Within this material, find every line where the string "Description" appears, and copy it out.

*** Block opens ***

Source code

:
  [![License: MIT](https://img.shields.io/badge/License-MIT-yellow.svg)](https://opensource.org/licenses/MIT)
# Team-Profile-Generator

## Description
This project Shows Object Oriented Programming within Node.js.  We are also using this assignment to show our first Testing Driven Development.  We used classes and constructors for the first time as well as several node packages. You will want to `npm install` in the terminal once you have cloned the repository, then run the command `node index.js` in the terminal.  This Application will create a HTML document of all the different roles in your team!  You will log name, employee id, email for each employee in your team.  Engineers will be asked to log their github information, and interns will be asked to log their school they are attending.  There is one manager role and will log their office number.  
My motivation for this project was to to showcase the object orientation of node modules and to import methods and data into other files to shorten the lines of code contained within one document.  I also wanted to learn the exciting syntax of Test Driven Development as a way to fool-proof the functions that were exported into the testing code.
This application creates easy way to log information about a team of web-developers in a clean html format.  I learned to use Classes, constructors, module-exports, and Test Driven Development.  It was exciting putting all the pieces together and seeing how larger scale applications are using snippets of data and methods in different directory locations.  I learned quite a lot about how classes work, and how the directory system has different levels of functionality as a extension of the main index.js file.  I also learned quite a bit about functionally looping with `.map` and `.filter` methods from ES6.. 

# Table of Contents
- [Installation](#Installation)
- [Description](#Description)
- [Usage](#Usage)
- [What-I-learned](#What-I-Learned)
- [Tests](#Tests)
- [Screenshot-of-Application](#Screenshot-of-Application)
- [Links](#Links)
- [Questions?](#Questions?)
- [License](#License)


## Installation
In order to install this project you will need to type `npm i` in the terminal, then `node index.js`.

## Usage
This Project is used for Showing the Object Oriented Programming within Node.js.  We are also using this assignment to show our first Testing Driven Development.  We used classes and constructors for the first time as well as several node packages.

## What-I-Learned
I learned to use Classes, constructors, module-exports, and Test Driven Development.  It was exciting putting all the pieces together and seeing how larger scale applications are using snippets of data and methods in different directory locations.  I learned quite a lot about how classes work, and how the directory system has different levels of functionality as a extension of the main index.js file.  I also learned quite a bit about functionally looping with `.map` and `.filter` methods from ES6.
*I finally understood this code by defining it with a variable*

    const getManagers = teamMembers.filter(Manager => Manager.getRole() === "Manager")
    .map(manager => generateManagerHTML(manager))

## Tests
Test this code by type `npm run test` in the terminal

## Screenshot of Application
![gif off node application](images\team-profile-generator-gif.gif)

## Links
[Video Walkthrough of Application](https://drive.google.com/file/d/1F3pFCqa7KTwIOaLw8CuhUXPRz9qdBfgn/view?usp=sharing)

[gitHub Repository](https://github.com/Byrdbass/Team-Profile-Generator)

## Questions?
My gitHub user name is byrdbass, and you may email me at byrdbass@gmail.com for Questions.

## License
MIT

*** Block closes ***

ANSWER BELOW:
## Description
- [Description](#Description)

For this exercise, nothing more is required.